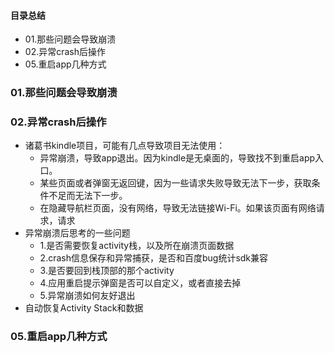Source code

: #### 目录总结
- 01.那些问题会导致崩溃
- 02.异常crash后操作
- 05.重启app几种方式



### 01.那些问题会导致崩溃




### 02.异常crash后操作
- 诸葛书kindle项目，可能有几点导致项目无法使用：
    - 异常崩溃，导致app退出。因为kindle是无桌面的，导致找不到重启app入口。
    - 某些页面或者弹窗无返回键，因为一些请求失败导致无法下一步，获取条件不足而无法下一步。
    - 在隐藏导航栏页面，没有网络，导致无法链接Wi-Fi。如果该页面有网络请求，请求
- 异常崩溃后思考的一些问题
    - 1.是否需要恢复activity栈，以及所在崩溃页面数据
    - 2.crash信息保存和异常捕获，是否和百度bug统计sdk兼容
    - 3.是否要回到栈顶部的那个activity
    - 4.应用重启提示弹窗是否可以自定义，或者直接去掉
    - 5.异常崩溃如何友好退出
- 自动恢复Activity Stack和数据





### 05.重启app几种方式











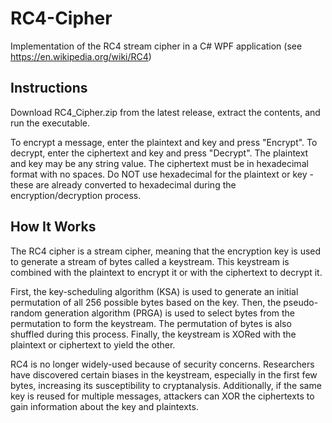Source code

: # RC4-Cipher
 Implementation of the RC4 stream cipher in a C# WPF application (see https://en.wikipedia.org/wiki/RC4)

## Instructions
Download RC4_Cipher.zip from the latest release, extract the contents, and run the executable.

To encrypt a message, enter the plaintext and key and press "Encrypt". To decrypt, enter the ciphertext and key and press "Decrypt". The plaintext and key may be any string value. The ciphertext must be in hexadecimal format with no spaces. Do NOT use hexadecimal for the plaintext or key - these are already converted to hexadecimal during the encryption/decryption process.

## How It Works
The RC4 cipher is a stream cipher, meaning that the encryption key is used to generate a stream of bytes called a keystream. This keystream is combined with the plaintext to encrypt it or with the ciphertext to decrypt it.

First, the key-scheduling algorithm (KSA) is used to generate an initial permutation of all 256 possible bytes based on the key. Then, the pseudo-random generation algorithm (PRGA) is used to select bytes from the permutation to form the keystream. The permutation of bytes is also shuffled during this process. Finally, the keystream is XORed with the plaintext or ciphertext to yield the other.

RC4 is no longer widely-used because of security concerns. Researchers have discovered certain biases in the keystream, especially in the first few bytes, increasing its susceptibility to cryptanalysis. Additionally, if the same key is reused for multiple messages, attackers can XOR the ciphertexts to gain information about the key and plaintexts.
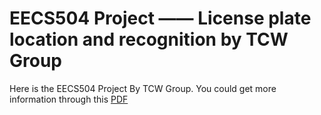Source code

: # EECS504 Project —— License plate location and recognition by TCW Group

Here is the EECS504 Project By TCW Group. You could get more information through this [PDF](/504_Project_Report)
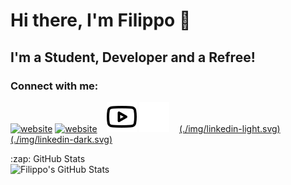# Hi there, I'm Filippo 👋 


## I'm a Student, Developer and a Refree!



### Connect with me:

[![website](./img/globe-light.svg)](https://codestackr.com#gh-light-mode-only)
[![website](./img/globe-dark.svg)](https://codestackr.com#gh-dark-mode-only)
&nbsp;&nbsp;
[![website](./img/youtube-light.svg)](https://youtube.com/codestackr#gh-light-mode-only)
[![website](./img/youtube-dark.svg)](https://youtube.com/codestackr#gh-dark-mode-only)
&nbsp;&nbsp;
[(./img/linkedin-light.svg)](https://it.linkedin.com/in/filippo-botti-a42245145#gh-light-mode-only)
[(./img/linkedin-dark.svg)](https://it.linkedin.com/in/filippo-botti-a42245145#gh-dark-mode-only)


<summary>:zap: GitHub Stats</summary>

<img align="left" alt="Filippo's GitHub Stats" src="https://github-readme-stats.vercel.app/api?username=FilippoBotti&show_icons=true&hide_border=false&title_color=ff652f&icon_color=FFE400&bg_color=09131B&text_color=ffffff&border_color=0c1a25" />


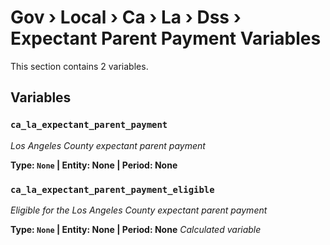 # Gov › Local › Ca › La › Dss › Expectant Parent Payment Variables

This section contains 2 variables.

## Variables

### `ca_la_expectant_parent_payment`
*Los Angeles County expectant parent payment*

**Type: `None` | Entity: None | Period: None**

### `ca_la_expectant_parent_payment_eligible`
*Eligible for the Los Angeles County expectant parent payment*

**Type: `None` | Entity: None | Period: None**
*Calculated variable*
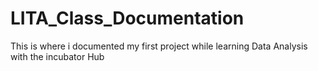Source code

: # LITA_Class_Documentation
This is where i documented my first project while learning Data Analysis with the incubator Hub
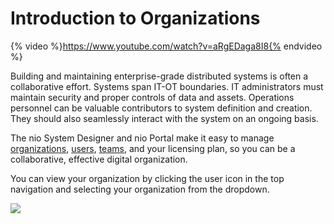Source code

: # Introduction to Organizations

{% video %}https://www.youtube.com/watch?v=aRgEDaga8I8{% endvideo %}


Building and maintaining enterprise-grade distributed systems is often a collaborative effort. Systems span IT-OT boundaries. IT administrators must maintain security and proper controls of data and assets. Operations personnel can be valuable contributors to system definition and creation. They should also seamlessly interact with the system on an ongoing basis.

The nio System Designer and nio Portal make it easy to manage [organizations](/organizations/management.md), [users](/organizations/users.md), [teams](/organizations/teams.md), and your licensing plan, so you can be a collaborative, effective digital organization.

You can view your organization by clicking the user icon in the top navigation and selecting your organization from the dropdown.

![](/img/organizations/org-account-settings.jpg)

----------------------------------------

■ Exercise brief
Could you return exactly the lines above from the line with "## How It Works" to the line with "The RC4 cipher", both included, and nothing else?

■ Your solution
## How It Works
The RC4 cipher is a stream cipher, meaning that the encryption key is used to generate a stream of bytes called a keystream. This keystream is combined with the plaintext to encrypt it or with the ciphertext to decrypt it.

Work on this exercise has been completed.